In light of other areas of inefficiency, Bowling Green University decided Friday to do away with its baseball program, a move that will likely haunt, and ultimately prove more costly down the road.
In light of the raging politics of this day, and concern over when we can go outside and live freely again without fear of breathing with an iron lung, you might not have noticed the most important Ohio sports headline on Friday – the day Bowling Green State University kicked its baseball program to the curb.
Shocking, to both alumni and the Division I college baseball community – a program with an illustrious list of former players like Orel Hershheiser (Dodgers), Doug Bair (Reds), Grant Jackson (Pirates), and Andy Tracy, the current Triple A manager of the Columbus Cippers (Cleveland Indians).
Shocking, for the fact of school administration saying that cutting baseball would help save the athletic budget $2 million dollars. Now $2 million is $2 million, but in the world of Division I collegiate sports, hardly a difference maker. Tom Rupanski, a former summer league teammate of mine in the Cleveland Lakewood A League, and an alumnus of Bowling Green, characterized the school’s statement about saving $2 million this way. “In today’s dollars it’s like throwing a teacup off a cruise ship.”
And perhaps most important, shocking for the fact of the way it was done. It came from left field, and caught a lot of Bowling Green players, past and present, by surprise. There was no communication, little warning, and no discussion, according to most. Left holding the empty bag were those like former player and businessman Gary Haas, who in 2014 donated $1,000,000 towards support of Bowling Green baseball. There were others who committed moneys for maintenance and the updating of facilities. Like baseball, that money is now gone, leaving a bitter taste in the mouth of those blindsided by the Friday announcement.
“It leaves a bad taste, for sure,” says Rupanski. “Every institution has its areas of cost concern and inefficiency, and sports and areas of study that don’t make money or enhance revenue. So why baseball, and not independent studies?”
Of the $2 million in cuts announced by the university, baseball at Bowling Green amounted to a scant $500 thousand dollars saved, a disarming figure to players and coaches at other schools across the country. And again to the point of lack of communication, many point to the fact of a bad precedent – that this could happen to ‘you’, and there’s nothing you can do about it.
“This was a very difficult, but necessary, decision,” said BG athletic director Bob Moosbrugger, “As a baseball alumnus, my heart breaks for the families affected by this decision. We will ensure the student-athletes in the program have support during this challenging time. We will honor their scholarship agreements through graduation and, should they pursue their collegiate baseball career elsewhere, we will assist in the process of finding a new home.”
But that’s probably not true, because seriously, how do you believe, given the issue is obviously not about people playing baseball, but how can we save a half million dollars?

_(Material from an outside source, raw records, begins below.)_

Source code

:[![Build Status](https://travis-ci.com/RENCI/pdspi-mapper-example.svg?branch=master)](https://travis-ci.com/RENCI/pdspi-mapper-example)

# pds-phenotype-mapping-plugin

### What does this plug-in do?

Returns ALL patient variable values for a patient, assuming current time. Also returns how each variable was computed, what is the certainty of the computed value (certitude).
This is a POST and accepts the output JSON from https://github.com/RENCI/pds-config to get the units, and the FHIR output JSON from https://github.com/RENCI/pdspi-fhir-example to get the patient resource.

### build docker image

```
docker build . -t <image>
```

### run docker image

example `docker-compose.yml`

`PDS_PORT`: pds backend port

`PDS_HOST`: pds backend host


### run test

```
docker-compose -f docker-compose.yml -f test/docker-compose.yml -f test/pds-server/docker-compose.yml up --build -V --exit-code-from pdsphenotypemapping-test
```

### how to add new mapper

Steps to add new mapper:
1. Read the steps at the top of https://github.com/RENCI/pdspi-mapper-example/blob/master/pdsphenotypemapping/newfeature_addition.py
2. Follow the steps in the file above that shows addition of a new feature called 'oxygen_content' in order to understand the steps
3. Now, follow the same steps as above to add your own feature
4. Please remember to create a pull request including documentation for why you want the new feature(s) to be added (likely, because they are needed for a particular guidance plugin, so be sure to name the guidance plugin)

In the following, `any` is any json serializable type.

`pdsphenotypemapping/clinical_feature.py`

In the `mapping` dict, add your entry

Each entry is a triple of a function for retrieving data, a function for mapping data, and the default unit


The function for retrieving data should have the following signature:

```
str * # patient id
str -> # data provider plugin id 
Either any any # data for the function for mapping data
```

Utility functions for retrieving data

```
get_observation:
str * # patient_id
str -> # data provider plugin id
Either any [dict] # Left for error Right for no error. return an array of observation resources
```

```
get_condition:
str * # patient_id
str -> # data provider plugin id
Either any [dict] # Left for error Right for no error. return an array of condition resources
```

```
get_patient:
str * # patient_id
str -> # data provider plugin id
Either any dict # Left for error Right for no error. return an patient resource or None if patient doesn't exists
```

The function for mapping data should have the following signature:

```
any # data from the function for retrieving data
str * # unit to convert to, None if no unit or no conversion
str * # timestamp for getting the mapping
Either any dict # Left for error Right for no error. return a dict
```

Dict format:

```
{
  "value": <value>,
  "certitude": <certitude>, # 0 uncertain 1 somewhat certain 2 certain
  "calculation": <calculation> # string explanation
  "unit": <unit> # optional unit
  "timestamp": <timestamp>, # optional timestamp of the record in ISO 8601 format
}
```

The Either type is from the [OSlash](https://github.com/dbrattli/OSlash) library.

And then this. Baseball at every school is a known drain on athletic budgets, especially in cold-weather conferences like the Mid American Conference and the Big Ten. But for the sake of equality, there are now six men’s varsity programs at Bowling Green, compared to twelve for women, including softball. Who believes softball even pays for itself, let alone showing a profit? So why baseball?
There will be more to come, as other schools are announcing cuts in their athletic offerings. Three weeks ago the University of Akron eliminated golf, tennis, and cross country. Two months ago the University of Cincinnati canned men’s soccer.
“This is horrible, and what’s horrible about it is this,” says former MAC umpire Steve Partington, who now manages the popular spring baseball Snowbird Classic in Port Charlotte, Florida. “Bowling Green has had a least a million dollars in donations, that was given specifically in support of baseball. No names here, but I know the people who gave the money with the stipulation it could not be shared with other sports. That money is still in the bank.
“And there will be more MAC teams do this to their baseball programs,” added Partington. “This is not the end.”
High school teammate Chris Hardman both played and coached as a grad assistant at Bowling Green.
“My first thought is that this was very poorly handled,” says Hardman, who for years has coached multiple sports at Toledo’s Ottawa Hills High School. “I have to believe that no one knew this was coming, except maybe Danny Schmitz (the head coach). And I also think that if they had reached out they could have raised $5 million in a week from alumni with a vested interest in Bowling Green baseball. Gary Haas is a good friend, and I was there for the ceremony the day he gave the school a million dollars. How do you think he feels over this?”
Probably like a lot of others in a position to help currently, and in the future. This comes as the ultimate financial ‘balk’, to use baseball vernacular. And the definition of a balk in baseball is any action to deceive the unsuspecting.
To Chris Hardman’s point, the simple act of communication could likely have saved baseball at Bowling Green. People who could help, and have helped, have long memories. Gary Moosbrugger’s haste to save money will likely pay negative dividends for years to come – penny wise, and pound foolish – because athletic directors rarely stay at one school for very long.
And future employers have long memories, too, and may remember…the day Bowling Green quit on baseball!